Nesta canção/poema, Carlos do Carmo narra uma história de amor única, impossível e carnal ao mesmo tempo que canta os encantos da sua amada, comparando-a com a beleza de um final de tarde.

No poema de Ary dos Santos, o Amor ganha amplitude, verdade e beleza. Há a paixão dos amantes, a força e grandeza dos sentimentos, as incertezas e o medo, mas também uma fé no futuro: “Meu amor, nunca é tarde nem cedo para quem se quer tanto.” Como se aquele verso final fosse a conclusão feliz de uma batalha onde força opostas se digladiam:
“Meu, meu amor
Eu não tenho a certeza
Se tu és alegria ou se és tristeza”
Durante todo o poema/canção, Ary joga magistralmente com a palavra “tarde”. Era de “tarde” que os amantes se encontravam, a incerteza e a tristeza cresciam quando algum “tardava” e o ânimo “entardecia” na ausência do outro, mas o final traz a convicção de que “nunca é tarde” quando o Amor existe.

Se a “tarde” aparece associada aos encontros furtivos, à espera e à incerteza, a “noite” liga-se à paixão arrebatadora, onde o amor se consuma numa felicidade total, poderosa e definitiva.

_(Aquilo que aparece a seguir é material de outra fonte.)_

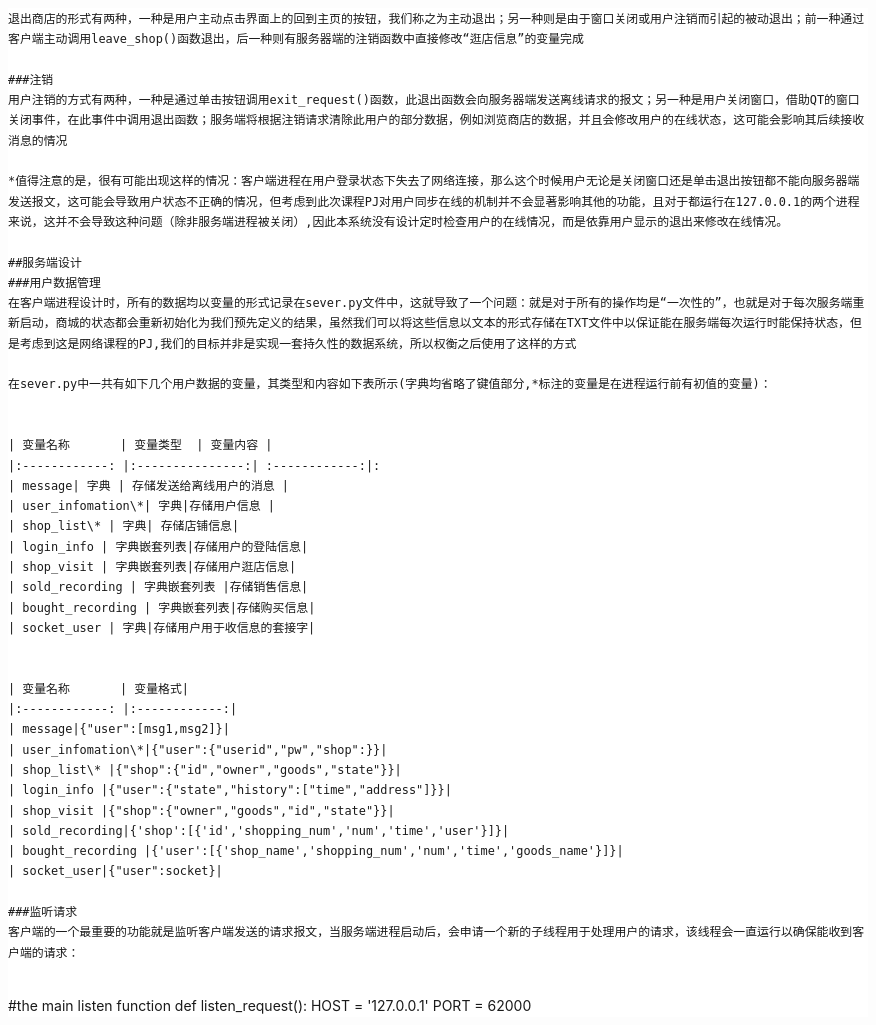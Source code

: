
 ```  
退出商店的形式有两种，一种是用户主动点击界面上的回到主页的按钮，我们称之为主动退出；另一种则是由于窗口关闭或用户注销而引起的被动退出；前一种通过客户端主动调用leave_shop()函数退出，后一种则有服务器端的注销函数中直接修改“逛店信息”的变量完成

###注销
用户注销的方式有两种，一种是通过单击按钮调用exit_request()函数，此退出函数会向服务器端发送离线请求的报文；另一种是用户关闭窗口，借助QT的窗口关闭事件，在此事件中调用退出函数；服务端将根据注销请求清除此用户的部分数据，例如浏览商店的数据，并且会修改用户的在线状态，这可能会影响其后续接收消息的情况

*值得注意的是，很有可能出现这样的情况：客户端进程在用户登录状态下失去了网络连接，那么这个时候用户无论是关闭窗口还是单击退出按钮都不能向服务器端发送报文，这可能会导致用户状态不正确的情况，但考虑到此次课程PJ对用户同步在线的机制并不会显著影响其他的功能，且对于都运行在127.0.0.1的两个进程来说，这并不会导致这种问题（除非服务端进程被关闭）,因此本系统没有设计定时检查用户的在线情况，而是依靠用户显示的退出来修改在线情况。

##服务端设计
###用户数据管理
在客户端进程设计时，所有的数据均以变量的形式记录在sever.py文件中，这就导致了一个问题：就是对于所有的操作均是“一次性的”，也就是对于每次服务端重新启动，商城的状态都会重新初始化为我们预先定义的结果，虽然我们可以将这些信息以文本的形式存储在TXT文件中以保证能在服务端每次运行时能保持状态，但是考虑到这是网络课程的PJ,我们的目标并非是实现一套持久性的数据系统，所以权衡之后使用了这样的方式

在sever.py中一共有如下几个用户数据的变量，其类型和内容如下表所示(字典均省略了键值部分,*标注的变量是在进程运行前有初值的变量)：


| 变量名称       | 变量类型  | 变量内容 | 
|:------------: |:---------------:| :------------:|:
| message| 字典 | 存储发送给离线用户的消息 |
| user_infomation\*| 字典|存储用户信息 |
| shop_list\* | 字典| 存储店铺信息|
| login_info | 字典嵌套列表|存储用户的登陆信息|
| shop_visit | 字典嵌套列表|存储用户逛店信息|
| sold_recording | 字典嵌套列表 |存储销售信息|
| bought_recording | 字典嵌套列表|存储购买信息|
| socket_user | 字典|存储用户用于收信息的套接字|


| 变量名称       | 变量格式|
|:------------: |:------------:|
| message|{"user":[msg1,msg2]}|
| user_infomation\*|{"user":{"userid","pw","shop":}}|
| shop_list\* |{"shop":{"id","owner","goods","state"}}|
| login_info |{"user":{"state","history":["time","address"]}}|
| shop_visit |{"shop":{"owner","goods","id","state"}}|
| sold_recording|{'shop':[{'id','shopping_num','num','time','user'}]}|
| bought_recording |{'user':[{'shop_name','shopping_num','num','time','goods_name'}]}|
| socket_user|{"user":socket}|

###监听请求
客户端的一个最重要的功能就是监听客户端发送的请求报文，当服务端进程启动后，会申请一个新的子线程用于处理用户的请求，该线程会一直运行以确保能收到客户端的请求：


```
#the main listen function
def listen_request():
    HOST = '127.0.0.1'
    PORT = 62000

“Foram noites e noites que numa só noite nos aconteceram (…)
Foi a noite em que os nossos corpos cansados não adormeceram
E da estrada mais linda da noite uma festa de fogo fizeram.”
Não deve ter sido por acaso que Ary dos Santos escolheu Carlos do Carmo para interpretar este poema. A voz melodiosa de Carlos do Carmo expressa perfeitamente a força da paixão de um amor transbordante em paralelo com a melancolia triste de quem receia que esse amor arrefeça e se perca.
O mais maravilhoso e inquietante desta canção é que continua a tocar o coração de diferentes gerações, mesmo depois das várias voltas que o planeta deu à desconcertante máquina humana.